# [Exercise material]
Start of Block
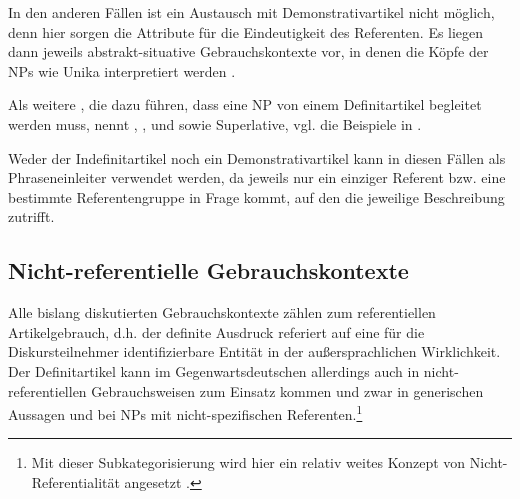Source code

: \begin{exe}
	\ex \label{ex:bill}  
\end{exe}

In den anderen Fällen ist ein Austausch mit Demonstrativartikel nicht möglich, denn hier sorgen die Attribute für die Eindeutigkeit des Referenten. Es liegen dann jeweils abstrakt-situative Gebrauchskontexte vor, in denen die Köpfe der NPs wie Unika interpretiert werden  \parencite[38]{Himmelmann1997}. 

Als weitere , die dazu führen, dass eine NP von einem Definitartikel begleitet werden muss, nennt  \textcite[148,228ff.]{Hawkins1978} , ,  und  sowie Superlative, vgl. die Beispiele in  \parencite[vgl. auch][9]{Lyons1999}.

 \begin{exe}
	\ex \label{ex:mod}   
	\begin{xlist}
		\ex \label{ex:same} 
		\ex \label{ex:only}    
		\ex \label{ex:next}  
		\ex \label{ex:first}   
		\ex \label{ex:super} 
		\end{xlist}
\end{exe}

Weder der Indefinitartikel noch ein Demonstrativartikel kann in diesen Fällen als Phraseneinleiter verwendet werden, da jeweils nur ein einziger Referent bzw. eine bestimmte Referentengruppe in Frage kommt, auf den die jeweilige Beschreibung zutrifft.  

\subsection{Nicht-referentielle Gebrauchskontexte}\label{sec:nicht-referentiell}

Alle bislang diskutierten Gebrauchskontexte zählen zum referentiellen Artikelgebrauch, d.h. der definite Ausdruck referiert auf eine für die Diskursteilnehmer identifizierbare Entität in der außersprachlichen Wirklichkeit.
Der Definitartikel kann im Gegenwartsdeutschen allerdings auch in nicht-referentiellen Gebrauchsweisen zum Einsatz kommen und zwar in generischen Aussagen und bei NPs mit nicht-spezifischen Referenten.\footnote{Mit dieser Subkategorisierung wird hier ein relativ weites Konzept von Nicht-Referentialität  angesetzt \parencite[zur Abgrenzungsdiskussion von Definitheit, Spezifizität und Referentialität vgl. u.a.][]{Bisle-Muller1991,Lyons1999,Studler2011,vonHeusinger2011}.} 

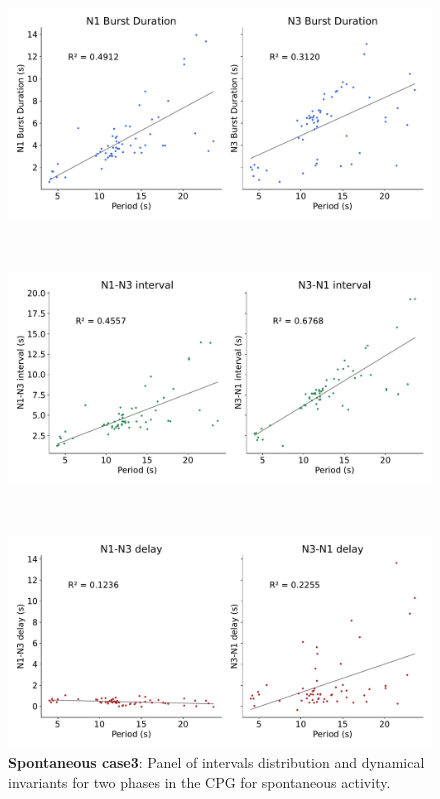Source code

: \begin{figure}[htbp]
\begin{minipage}[b]{0.53\textwidth}
		\begin{minipage}[b]{\textwidth}
			\centering
			\includegraphics[width=\textwidth]{./invariants/data/SUSSEX/prep3/images/prep3_durations.pdf}
		\end{minipage}\\
		\begin{minipage}[b]{\textwidth}
			\centering
			\includegraphics[width=\textwidth]{./invariants/data/SUSSEX/prep3/images/prep3_intervals.pdf}
		\end{minipage}\\
		\begin{minipage}[b]{\textwidth}
			\centering
			\includegraphics[width=\textwidth]{./invariants/data/SUSSEX/prep3/images/prep3_delays.pdf}
		\end{minipage}
	\end{minipage}
	\caption{\textbf{Spontaneous case3}: Panel of intervals distribution and dynamical invariants for two phases in the CPG for spontaneous activity.}
	\label{fig:prep3 2phases invariants}
\end{figure}

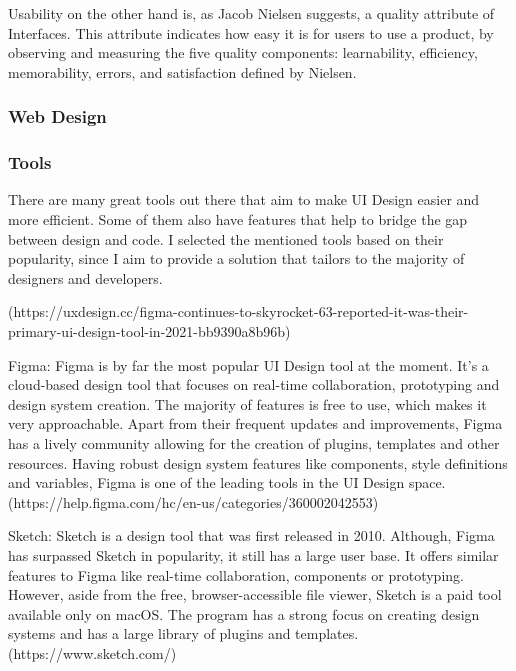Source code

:         Usability on the other hand is, as Jacob Nielsen suggests, a quality attribute of Interfaces. 
        This attribute indicates how easy it is for users to use a product, by observing and measuring 
        the five quality components: learnability, efficiency, memorability, errors, and satisfaction %
        defined by Nielsen. 

        \subsubsection{Web Design}

        \subsubsection{Tools}
        There are many great tools out there that aim to make UI Design easier and more efficient. Some of them also have features that 
        help to bridge the gap between design and code. I selected the mentioned tools based on their popularity, since I aim to provide a solution that tailors to the majority of designers and developers.

        (https://uxdesign.cc/figma-continues-to-skyrocket-63-reported-it-was-their-primary-ui-design-tool-in-2021-bb9390a8b96b)

        Figma:
        Figma is by far the most popular UI Design tool at the moment. It's a cloud-based design tool that focuses on real-time collaboration, prototyping and design system creation.
        The majority of features is free to use, which makes it very approachable. Apart from their frequent updates and improvements, Figma has a lively community allowing for the creation of plugins, templates and other resources.
        Having robust design system features like components, style definitions and variables, Figma is one of the leading tools in the UI Design space. 
        (https://help.figma.com/hc/en-us/categories/360002042553)

        Sketch:
        Sketch is a design tool that was first released in 2010. Although, Figma has surpassed Sketch in popularity, it still has a large user base.
        It offers similar features to Figma like real-time collaboration, components or prototyping. However, aside from the free, browser-accessible file viewer, Sketch is a paid tool available only on macOS.
        The program has a strong focus on creating design systems and has a large library of plugins and templates.
        (https://www.sketch.com/)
End of Block
# [Prompt]
Where in the listing does the string "from" appear? Copy every line that has it.

# [Result of this task]
        The majority of features is free to use, which makes it very approachable. Apart from their frequent updates and improvements, Figma has a lively community allowing for the creation of plugins, templates and other resources.
        It offers similar features to Figma like real-time collaboration, components or prototyping. However, aside from the free, browser-accessible file viewer, Sketch is a paid tool available only on macOS.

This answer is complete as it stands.